All the major scholastic philosophers wrote commentaries on the Organon. Aquinas, Ockham and Scotus wrote commentaries on On Interpretation. Ockham and Scotus wrote commentaries on the Categories and Sophistical Refutations. Grosseteste wrote an influential commentary on the Posterior Analytics.

In the Enlightenment there was a revival of interest in logic as the basis of rational enquiry, and a number of texts, most successfully the Port-Royal Logic, polished Aristotelian term logic for pedagogy. During this period, while the logic certainly was based on that of Aristotle, Aristotle's writings themselves were less often the basis of study. There was a tendency in this period to regard the logical systems of the day to be complete, which in turn no doubt stifled innovation in this area. However, Francis Bacon published his Novum Organum ("The New Organon") as a scathing attack in 1620. Immanuel Kant thought that there was nothing else to invent after the work of Aristotle, and the famous logic historian Karl von Prantl claimed that any logician who said anything new about logic was "confused, stupid or perverse." These examples illustrate the force of influence which Aristotle's works on logic had. Indeed, he had already become known by the Scholastics (medieval Christian scholars) as "The Philosopher", due to the influence he had upon medieval theology and philosophy. His influence continued into the Early Modern period and Organon was the basis of school philosophy even in the beginning of the 18th century. Since the logical innovations of the 19th century, particularly the formulation of modern predicate logic, Aristotelian logic had for a time fallen out of favor among many analytic philosophers.
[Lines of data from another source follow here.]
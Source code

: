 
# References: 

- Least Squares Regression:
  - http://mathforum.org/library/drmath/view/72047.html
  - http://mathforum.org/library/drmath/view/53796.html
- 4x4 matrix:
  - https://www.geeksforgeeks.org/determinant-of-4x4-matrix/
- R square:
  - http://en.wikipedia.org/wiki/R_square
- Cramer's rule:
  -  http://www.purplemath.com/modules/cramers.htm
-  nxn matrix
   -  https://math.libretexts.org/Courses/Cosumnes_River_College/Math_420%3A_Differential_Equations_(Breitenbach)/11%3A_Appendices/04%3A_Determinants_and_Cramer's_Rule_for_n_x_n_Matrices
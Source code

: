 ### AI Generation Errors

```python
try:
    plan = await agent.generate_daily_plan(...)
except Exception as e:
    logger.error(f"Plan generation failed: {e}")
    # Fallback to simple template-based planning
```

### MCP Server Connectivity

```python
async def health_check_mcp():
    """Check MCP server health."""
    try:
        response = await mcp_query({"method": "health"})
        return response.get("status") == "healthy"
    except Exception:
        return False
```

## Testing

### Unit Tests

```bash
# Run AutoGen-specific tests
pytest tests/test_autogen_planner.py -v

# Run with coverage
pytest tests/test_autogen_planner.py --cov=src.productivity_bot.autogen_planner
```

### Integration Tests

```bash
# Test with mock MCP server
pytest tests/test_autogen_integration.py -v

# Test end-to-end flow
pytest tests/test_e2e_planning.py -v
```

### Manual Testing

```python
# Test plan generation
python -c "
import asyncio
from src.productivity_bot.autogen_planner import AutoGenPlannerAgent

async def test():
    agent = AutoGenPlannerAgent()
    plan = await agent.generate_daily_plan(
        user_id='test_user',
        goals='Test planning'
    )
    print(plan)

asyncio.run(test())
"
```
However, the logic historian John Corcoran and others have shown that the works of George Boole and Gottlob Frege—which laid the groundwork for modern mathematical logic—each represent a continuation and extension to Aristotle's logic and in no way contradict or displace it. Boole fully accepted and endorsed Aristotle's logic, and Frege included Aristotle's square of opposition at the end of his groundbreaking Begriffsschrift to show the harmony of his theory with the Aristotelian tradition.